REPRESENTATIVITE/DEMOCRATIE
Publié le 18 Mars 2012
Actuellement nous souffrons de la non-représentativité d'une part de nos partis politiques et d'autres part de nos syndicats.
Quelque soit l'élu au 2ème tour de l'élection présidentielle 2012 il ne représentera que 10 à 15 % des inscrits sur les listes électorales + les 10% des personnes pouvant s'inscrire et qui ne l'ont pas fait + les votes blancs.
Par contre il imposera aux 85-90 %des autres son idéologie.C'est contraire à la DEMOCRATIE et c'est une attitude de DICTATEUR.
La seule façon pour éviter cela est de donner au projet de loi N°3386 valeur de loi.Le problème est que ni l'UMP ni le PS ne le veulent tout en criant haut et fort qu'ils sont démocrates.
Aussi contrairement aux habitudes à savoir au 1er tour on choisit et au 2éme on élimine. Cette fois il faut faire l'inverse par respect pour la démocratie.
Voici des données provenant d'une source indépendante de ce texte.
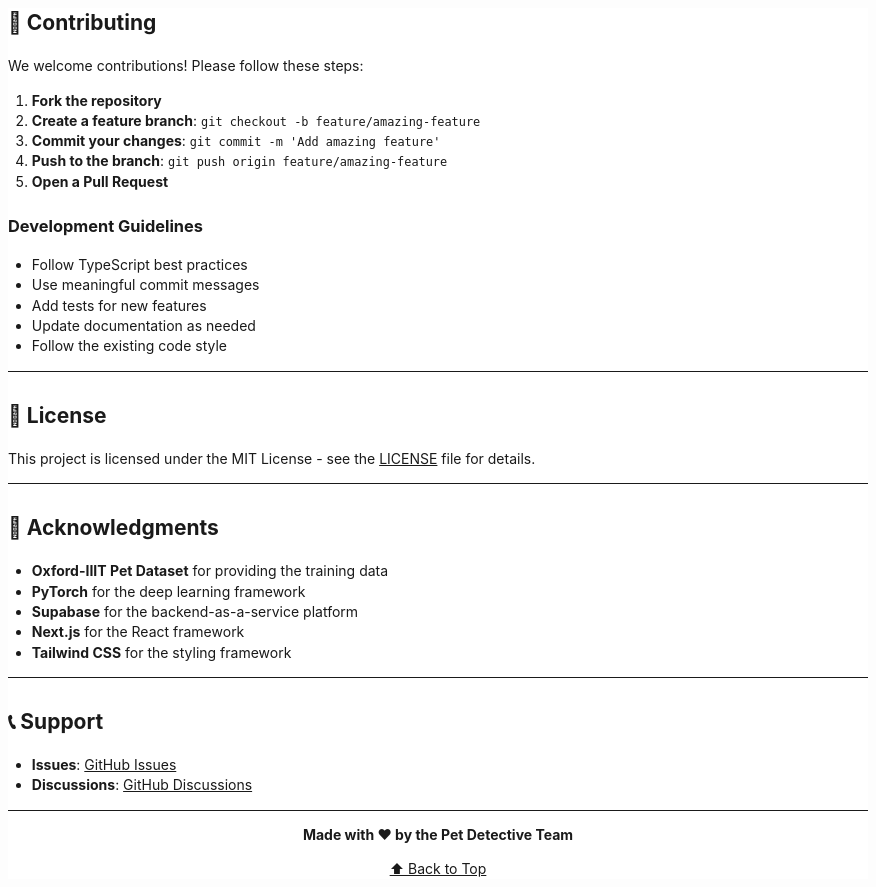 
## 🤝 Contributing

We welcome contributions! Please follow these steps:

1. **Fork the repository**
2. **Create a feature branch**: `git checkout -b feature/amazing-feature`
3. **Commit your changes**: `git commit -m 'Add amazing feature'`
4. **Push to the branch**: `git push origin feature/amazing-feature`
5. **Open a Pull Request**

### Development Guidelines

- Follow TypeScript best practices
- Use meaningful commit messages
- Add tests for new features
- Update documentation as needed
- Follow the existing code style

---

## 📄 License

This project is licensed under the MIT License - see the [LICENSE](LICENSE) file for details.

---

## 🙏 Acknowledgments

- **Oxford-IIIT Pet Dataset** for providing the training data
- **PyTorch** for the deep learning framework
- **Supabase** for the backend-as-a-service platform
- **Next.js** for the React framework
- **Tailwind CSS** for the styling framework

---

## 📞 Support

- **Issues**: [GitHub Issues](https://github.com/yourusername/pet-detective/issues)
- **Discussions**: [GitHub Discussions](https://github.com/yourusername/pet-detective/discussions)

---

<div align="center">

**Made with ❤️ by the Pet Detective Team**

[⬆️ Back to Top](#-pet-detective---ai-powered-pet-classification--gaming-platform)

</div>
Au 1er tour nous conseillons d'éliminer N.S. et F.H. qui se comportent comme des dictateurs et nous conduisent l'un et l'autre à la ruine.La difficultés est qu'aucun des autres a une véritable attitude démocrate.Il faut donc faire appel à sa sensibilité politique ou voter pour François Bayrou parce qu'il n'a pas un parti majoritaire et donc qu'il sera obligé de tenir compte des autres partis politiques élus à l'assemblée nationale ou légiférer par référendum. C'est un début de DEMOCRATIE.
Ils ne représentent que environ 5% des salariés soit 1,5 à 2 % de la population française. Il est donc indispensable de les rendre représentatifs pour avoir un vrai dialogue avec le patronat.
Aussi nous proposons que tous les accords actuels soient considères comme acquis par référendums. Ensuite de donner par ordre décroisant une valeur légale aux accords d'entreprises puis de branches puis aux accords nationaux et enfin aux accords obtenus par référendum sur des sujets n'ayant pas fait l'objet d'un accord préalable.
Par exemple un accord d'entreprise pourrait porter sur la durée du travail et la rémunération des salariés de cette entreprise. Si un accord n'est pas possible, l'accord de branche s'appliquerait et si pas d'accord celui d'un accord national et enfin l'accord référendaire à savoir les 35 heures payées au SMIG.
Cette approche donnant la priorité aux accords d'entreprises obligerait salariés/patronats à conclure un accord pour éviter les 35 heures payés au SMIG( accord déjà acquis ).